EXTRACTED INFORMATION:
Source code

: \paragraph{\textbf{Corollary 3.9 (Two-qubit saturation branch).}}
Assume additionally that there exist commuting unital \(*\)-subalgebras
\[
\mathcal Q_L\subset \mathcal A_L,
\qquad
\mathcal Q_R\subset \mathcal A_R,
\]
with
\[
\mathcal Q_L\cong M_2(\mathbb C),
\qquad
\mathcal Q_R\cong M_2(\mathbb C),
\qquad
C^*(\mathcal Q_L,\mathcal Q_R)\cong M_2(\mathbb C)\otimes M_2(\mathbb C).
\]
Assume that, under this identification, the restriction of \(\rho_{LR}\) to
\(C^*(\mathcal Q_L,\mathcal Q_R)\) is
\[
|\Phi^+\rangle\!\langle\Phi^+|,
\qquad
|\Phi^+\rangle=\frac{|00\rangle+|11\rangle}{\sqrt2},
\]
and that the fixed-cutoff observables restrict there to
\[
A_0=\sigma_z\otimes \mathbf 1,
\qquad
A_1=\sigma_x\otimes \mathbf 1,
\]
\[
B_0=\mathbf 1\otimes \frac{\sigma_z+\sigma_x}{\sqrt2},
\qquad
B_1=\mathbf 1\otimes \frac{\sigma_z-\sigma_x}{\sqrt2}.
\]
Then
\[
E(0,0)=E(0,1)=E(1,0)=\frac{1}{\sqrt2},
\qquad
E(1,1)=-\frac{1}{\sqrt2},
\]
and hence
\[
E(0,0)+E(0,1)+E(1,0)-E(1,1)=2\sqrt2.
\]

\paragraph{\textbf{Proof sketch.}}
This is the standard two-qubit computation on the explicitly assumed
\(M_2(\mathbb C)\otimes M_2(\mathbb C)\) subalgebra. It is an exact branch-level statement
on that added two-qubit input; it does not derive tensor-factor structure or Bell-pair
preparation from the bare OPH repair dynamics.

YOUR OBJECTIVE: Each line above with the word "mathcal" needs to be copied.

EXPECTED ANSWER:
\mathcal Q_L\subset \mathcal A_L,
\mathcal Q_R\subset \mathcal A_R,
\mathcal Q_L\cong M_2(\mathbb C),
\mathcal Q_R\cong M_2(\mathbb C),
C^*(\mathcal Q_L,\mathcal Q_R)\cong M_2(\mathbb C)\otimes M_2(\mathbb C).
\(C^*(\mathcal Q_L,\mathcal Q_R)\) is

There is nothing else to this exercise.